On a “normal” server the space that a DB can use to store data is the free space on the disk where the PostgreSQL data folder is in…
Yes, that space, but also, the space marked as free, internally by PostgreSQL, inside its data files. So for instance, you might delete a bunch of rows, and if enough and perhaps consecutively stored, this eventually frees up a filesystem page (usually 4K or 8K) somewhere halfway one of PostgreSQL’s backing files. PostgreSQL will mark that space (a “hole” in the file, so to speak") as free to reuse for itself, but doesn’t give it back to the operating system (although it could, on some operating systems and some file systems, with (if I recall correctly) some “hole punching” flag on a fallocate system call).
IIRC a vacuum fullwould return that space to the filesystem because it’ll rewrite the backing files without holes.
Hi @manghig, I'm replying to a variety of your posts and comments, partly trying to make sure other forum threads don't lead others to confusing outcomes later.

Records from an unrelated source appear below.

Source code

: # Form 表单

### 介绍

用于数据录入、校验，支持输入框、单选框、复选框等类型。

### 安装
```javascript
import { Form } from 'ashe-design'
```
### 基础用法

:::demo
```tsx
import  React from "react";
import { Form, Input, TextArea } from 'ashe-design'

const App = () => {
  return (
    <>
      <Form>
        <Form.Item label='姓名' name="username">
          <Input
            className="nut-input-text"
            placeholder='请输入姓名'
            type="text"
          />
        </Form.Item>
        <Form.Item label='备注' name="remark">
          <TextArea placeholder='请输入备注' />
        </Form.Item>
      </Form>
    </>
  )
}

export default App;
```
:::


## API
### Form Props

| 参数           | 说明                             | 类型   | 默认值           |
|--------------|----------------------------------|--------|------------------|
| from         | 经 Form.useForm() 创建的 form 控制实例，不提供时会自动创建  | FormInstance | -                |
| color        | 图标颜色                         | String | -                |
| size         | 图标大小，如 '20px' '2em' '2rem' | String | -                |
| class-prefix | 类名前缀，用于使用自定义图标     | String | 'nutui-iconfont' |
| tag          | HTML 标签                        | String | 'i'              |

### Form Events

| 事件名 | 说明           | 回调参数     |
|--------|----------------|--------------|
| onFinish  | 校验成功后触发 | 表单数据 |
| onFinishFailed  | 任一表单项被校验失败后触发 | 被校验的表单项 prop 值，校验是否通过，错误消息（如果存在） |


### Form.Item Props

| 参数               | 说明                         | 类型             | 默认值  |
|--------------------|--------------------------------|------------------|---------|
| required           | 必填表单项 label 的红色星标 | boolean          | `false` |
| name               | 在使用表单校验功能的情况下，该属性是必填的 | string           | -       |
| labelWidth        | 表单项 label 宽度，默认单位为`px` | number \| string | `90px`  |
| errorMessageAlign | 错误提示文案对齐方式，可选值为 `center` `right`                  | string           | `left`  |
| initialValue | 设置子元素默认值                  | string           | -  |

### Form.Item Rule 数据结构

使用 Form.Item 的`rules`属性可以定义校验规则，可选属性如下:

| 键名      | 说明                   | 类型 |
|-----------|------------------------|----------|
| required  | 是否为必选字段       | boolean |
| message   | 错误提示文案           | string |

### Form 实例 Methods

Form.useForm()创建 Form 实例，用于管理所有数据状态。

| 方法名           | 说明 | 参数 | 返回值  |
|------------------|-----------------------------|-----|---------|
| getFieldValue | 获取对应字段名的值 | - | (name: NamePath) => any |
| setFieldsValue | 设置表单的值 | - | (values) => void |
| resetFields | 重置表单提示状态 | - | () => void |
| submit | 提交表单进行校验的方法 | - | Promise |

I think it should be possible in your case to reduce your database size by clearing submission attachments but not deleting the entire submission. You've identified that the deleting in Central usually just means "soft-deleting" and you also need to either wait for or manually trigger the purging process. The problem you're having with the purge script is that it is no longer called purge-forms.js, just purge.js. This is the kind of small change leading to big problems that I would personally find very frustrating, so I'm sorry if we've caused that for you! I just updated another thread ODK Central - How to delete a submission - #40 by ktuite to correct this there, too.
I'm now very invested if this works for you:
clear submission attachments (see blobs still exist in database)
run purge script
see that there are now fewer blobs in database taking up less space
vacuum or whatever needs to happen to reclaim that space
I also think the daily purge script should have deleted/removed any blobs for attachments you previously cleared, without the 30 day wait.
Edited to add: Do your submissions have multiple versions / have they been edited? We just realized that if that is the case, clearing the submission attachments will only work on the latest version of the submission, in which case the underlying blob wont be truly unlinked in the database and wont be cleaned up by the purge script. I've put this in an issue. Maybe we need a more powerful attachment delete.